The prevailing belief was that Old Orchard Beach would close its high school and TA would absorb those 300-plus students. The sentiment that “they should just close down that high school” is still the most common reaction we hear whenever the subject of withdrawal comes up in Saco.
Debating withdrawal is a valid and worthwhile effort. Unfortunately, there has been no debate.
City leaders appointed a withdrawal committee whose members all had Thornton Academy ties. The group excluded public input, held most of its meetings in executive session with no reported outcome or minutes and then signed a 10-year, $100 million contract with TA. The agreement was not reviewed by elected officials until it was too late to make any changes.

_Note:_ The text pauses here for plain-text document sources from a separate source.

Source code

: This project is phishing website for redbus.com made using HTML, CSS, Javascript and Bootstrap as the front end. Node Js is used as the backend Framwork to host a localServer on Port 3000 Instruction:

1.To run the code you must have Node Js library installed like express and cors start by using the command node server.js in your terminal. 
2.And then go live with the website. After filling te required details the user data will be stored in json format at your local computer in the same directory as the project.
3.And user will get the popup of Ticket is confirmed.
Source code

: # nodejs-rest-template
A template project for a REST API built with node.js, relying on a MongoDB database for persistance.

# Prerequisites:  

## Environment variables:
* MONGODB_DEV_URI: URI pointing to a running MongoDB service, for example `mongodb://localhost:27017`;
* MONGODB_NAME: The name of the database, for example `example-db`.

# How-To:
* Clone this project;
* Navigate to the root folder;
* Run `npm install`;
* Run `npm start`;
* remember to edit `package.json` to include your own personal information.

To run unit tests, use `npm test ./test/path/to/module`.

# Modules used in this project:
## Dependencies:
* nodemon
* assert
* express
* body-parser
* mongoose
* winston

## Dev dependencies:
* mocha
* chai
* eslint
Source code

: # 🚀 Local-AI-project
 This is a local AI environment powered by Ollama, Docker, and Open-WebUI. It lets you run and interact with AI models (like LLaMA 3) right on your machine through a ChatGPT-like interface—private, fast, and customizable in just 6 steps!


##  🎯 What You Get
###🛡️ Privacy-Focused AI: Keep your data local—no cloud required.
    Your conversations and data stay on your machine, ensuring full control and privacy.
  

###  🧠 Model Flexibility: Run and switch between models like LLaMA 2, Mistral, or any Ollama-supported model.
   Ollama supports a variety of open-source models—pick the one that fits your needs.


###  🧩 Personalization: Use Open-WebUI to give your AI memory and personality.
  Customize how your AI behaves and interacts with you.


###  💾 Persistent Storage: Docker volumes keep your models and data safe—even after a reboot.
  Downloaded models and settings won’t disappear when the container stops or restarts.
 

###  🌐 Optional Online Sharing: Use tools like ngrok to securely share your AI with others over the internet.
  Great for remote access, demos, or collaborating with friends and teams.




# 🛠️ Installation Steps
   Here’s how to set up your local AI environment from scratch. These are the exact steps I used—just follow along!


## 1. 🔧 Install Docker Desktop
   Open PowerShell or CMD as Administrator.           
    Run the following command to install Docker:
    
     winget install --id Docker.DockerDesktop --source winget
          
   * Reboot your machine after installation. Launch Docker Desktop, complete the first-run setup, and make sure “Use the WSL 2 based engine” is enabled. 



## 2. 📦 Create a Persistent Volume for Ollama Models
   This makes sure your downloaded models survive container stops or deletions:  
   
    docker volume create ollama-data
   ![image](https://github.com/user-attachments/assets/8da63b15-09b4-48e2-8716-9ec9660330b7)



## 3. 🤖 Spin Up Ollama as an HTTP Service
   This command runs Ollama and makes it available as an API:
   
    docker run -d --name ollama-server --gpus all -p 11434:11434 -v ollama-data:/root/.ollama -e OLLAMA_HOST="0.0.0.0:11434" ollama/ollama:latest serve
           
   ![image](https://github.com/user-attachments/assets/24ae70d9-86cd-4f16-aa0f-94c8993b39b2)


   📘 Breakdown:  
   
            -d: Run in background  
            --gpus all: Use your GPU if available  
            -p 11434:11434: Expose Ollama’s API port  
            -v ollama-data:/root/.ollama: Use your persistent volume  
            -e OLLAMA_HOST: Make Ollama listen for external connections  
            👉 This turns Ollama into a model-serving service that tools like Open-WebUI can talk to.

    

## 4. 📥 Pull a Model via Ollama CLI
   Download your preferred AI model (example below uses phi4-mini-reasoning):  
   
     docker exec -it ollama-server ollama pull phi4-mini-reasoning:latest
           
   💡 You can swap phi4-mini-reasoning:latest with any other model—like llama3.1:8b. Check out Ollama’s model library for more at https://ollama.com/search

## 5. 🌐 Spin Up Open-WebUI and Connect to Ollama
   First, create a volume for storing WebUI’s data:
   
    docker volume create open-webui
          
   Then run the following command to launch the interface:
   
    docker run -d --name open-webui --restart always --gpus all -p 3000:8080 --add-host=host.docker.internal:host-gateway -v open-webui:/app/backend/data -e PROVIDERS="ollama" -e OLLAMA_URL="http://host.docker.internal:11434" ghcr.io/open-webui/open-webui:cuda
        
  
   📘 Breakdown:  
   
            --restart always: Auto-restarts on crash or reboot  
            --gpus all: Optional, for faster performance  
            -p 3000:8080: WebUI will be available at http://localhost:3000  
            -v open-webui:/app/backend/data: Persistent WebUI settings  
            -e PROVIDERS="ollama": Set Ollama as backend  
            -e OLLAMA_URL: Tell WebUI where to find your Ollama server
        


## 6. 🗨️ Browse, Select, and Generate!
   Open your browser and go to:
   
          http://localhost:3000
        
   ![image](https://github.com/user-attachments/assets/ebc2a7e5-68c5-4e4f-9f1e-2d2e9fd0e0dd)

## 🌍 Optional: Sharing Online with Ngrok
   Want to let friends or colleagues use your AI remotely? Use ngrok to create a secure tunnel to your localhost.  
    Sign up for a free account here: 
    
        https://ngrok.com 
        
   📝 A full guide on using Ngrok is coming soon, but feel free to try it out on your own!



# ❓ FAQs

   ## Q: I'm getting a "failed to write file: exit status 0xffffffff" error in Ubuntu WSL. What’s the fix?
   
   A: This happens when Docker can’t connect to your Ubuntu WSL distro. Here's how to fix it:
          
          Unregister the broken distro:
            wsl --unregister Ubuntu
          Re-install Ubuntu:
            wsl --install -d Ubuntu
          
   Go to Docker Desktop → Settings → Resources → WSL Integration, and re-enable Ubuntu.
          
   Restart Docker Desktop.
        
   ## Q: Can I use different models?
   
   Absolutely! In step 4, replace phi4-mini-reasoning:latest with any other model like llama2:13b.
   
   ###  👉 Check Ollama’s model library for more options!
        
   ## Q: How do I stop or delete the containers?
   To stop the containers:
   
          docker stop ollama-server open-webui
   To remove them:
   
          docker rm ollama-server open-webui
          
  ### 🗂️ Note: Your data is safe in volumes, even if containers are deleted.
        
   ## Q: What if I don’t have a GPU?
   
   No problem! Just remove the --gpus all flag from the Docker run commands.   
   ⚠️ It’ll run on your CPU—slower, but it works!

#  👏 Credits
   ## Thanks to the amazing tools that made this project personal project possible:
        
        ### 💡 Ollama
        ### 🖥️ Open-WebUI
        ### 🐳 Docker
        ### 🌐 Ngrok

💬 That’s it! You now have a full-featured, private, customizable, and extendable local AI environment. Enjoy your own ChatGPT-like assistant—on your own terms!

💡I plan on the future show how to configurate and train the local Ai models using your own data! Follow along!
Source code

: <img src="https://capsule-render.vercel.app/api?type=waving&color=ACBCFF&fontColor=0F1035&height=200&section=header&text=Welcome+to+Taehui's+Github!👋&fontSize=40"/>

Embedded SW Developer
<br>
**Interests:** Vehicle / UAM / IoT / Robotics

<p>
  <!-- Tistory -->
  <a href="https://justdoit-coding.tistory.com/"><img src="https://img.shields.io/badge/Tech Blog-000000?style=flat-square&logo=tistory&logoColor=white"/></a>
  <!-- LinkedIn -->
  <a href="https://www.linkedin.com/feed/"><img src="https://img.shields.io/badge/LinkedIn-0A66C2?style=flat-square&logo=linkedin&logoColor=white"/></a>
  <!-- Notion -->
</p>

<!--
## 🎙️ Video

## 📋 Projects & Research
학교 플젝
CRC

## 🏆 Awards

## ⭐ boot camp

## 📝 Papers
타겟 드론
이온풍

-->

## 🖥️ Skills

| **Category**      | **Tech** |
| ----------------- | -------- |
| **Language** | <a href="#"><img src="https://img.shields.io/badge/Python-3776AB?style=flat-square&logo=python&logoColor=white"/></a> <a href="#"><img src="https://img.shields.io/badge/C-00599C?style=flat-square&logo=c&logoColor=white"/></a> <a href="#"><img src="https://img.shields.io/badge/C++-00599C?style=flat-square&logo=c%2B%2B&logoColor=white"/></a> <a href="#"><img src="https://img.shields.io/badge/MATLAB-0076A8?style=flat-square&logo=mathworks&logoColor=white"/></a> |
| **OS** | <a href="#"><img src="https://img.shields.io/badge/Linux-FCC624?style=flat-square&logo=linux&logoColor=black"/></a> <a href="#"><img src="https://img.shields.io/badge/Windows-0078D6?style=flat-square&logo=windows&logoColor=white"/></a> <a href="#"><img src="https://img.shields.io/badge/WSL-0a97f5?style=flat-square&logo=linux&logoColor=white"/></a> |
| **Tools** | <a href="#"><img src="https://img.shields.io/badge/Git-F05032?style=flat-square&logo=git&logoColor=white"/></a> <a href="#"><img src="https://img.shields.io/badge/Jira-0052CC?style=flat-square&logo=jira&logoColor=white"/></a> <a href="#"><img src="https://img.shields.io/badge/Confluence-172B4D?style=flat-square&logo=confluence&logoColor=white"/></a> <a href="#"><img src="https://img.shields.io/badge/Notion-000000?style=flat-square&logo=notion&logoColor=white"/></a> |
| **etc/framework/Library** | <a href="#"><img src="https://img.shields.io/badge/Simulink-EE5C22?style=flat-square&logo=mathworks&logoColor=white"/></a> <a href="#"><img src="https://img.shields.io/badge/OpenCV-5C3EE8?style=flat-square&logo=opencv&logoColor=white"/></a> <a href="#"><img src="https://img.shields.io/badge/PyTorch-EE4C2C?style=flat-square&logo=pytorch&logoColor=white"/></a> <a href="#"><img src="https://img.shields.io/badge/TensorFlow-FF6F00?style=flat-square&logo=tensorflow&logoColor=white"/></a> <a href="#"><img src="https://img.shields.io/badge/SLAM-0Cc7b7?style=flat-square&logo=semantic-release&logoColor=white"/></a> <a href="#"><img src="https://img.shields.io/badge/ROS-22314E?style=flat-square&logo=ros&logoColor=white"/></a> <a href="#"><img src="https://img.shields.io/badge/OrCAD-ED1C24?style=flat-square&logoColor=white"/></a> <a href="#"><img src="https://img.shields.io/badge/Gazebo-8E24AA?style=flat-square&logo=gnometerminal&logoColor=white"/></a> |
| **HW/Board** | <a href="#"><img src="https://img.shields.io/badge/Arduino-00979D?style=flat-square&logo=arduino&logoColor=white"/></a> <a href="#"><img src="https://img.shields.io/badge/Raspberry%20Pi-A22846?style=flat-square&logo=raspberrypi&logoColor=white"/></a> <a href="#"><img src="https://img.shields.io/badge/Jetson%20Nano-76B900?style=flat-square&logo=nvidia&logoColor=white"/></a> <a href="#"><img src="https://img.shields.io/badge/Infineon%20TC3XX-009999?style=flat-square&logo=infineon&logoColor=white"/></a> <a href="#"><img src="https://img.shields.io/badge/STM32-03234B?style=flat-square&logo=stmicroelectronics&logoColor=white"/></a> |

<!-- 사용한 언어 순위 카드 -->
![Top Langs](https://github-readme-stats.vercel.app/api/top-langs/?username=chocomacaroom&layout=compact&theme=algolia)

When the financial analysis finally came out – two weeks after absentee ballots were already in circulation – the reports made assumptions that took only the best case for withdrawal and the absolute worst case for remaining in RSU 23. The real truth is that from a financial standpoint, the cost of remaining or withdrawing is really a wash.
So if it’s not about money, what is local control all about? State and federal subsidies always come with policy provisions. The textbook, curriculum development and educational testing industries all have significant influence on local schooling. We believe that calls for local control fail to acknowledge that no community has exclusive control over its schools.
After reporting on the Saco withdrawal effort for the past 18 months, we believe there are sound educational reasons for the regional school unit to stay together. If Saco is going to remain in the RSU, the cost-sharing formula needs to change. Yet this idea was never explored. City councilors and withdrawal supporters believe it better to dismantle a school district just beginning to show the fruits of consolidation, than to negotiate with their neighbors to solve problems.
The irony in all of this is that in its zeal to take back local control, elected leaders allowed city officials to obligate 30 percent of Saco’s education budget to Thornton Academy. We will have no say or oversight in how that budget is spent.
With the majority of Saco’s school budgets and programs mandated by federal and state regulations, real local control is micro-control that will have us slicing at the vulnerable components of the only part of the budget the school board and city can control: our K-8 education system. As parents of young children in this community, we see local control as daunting.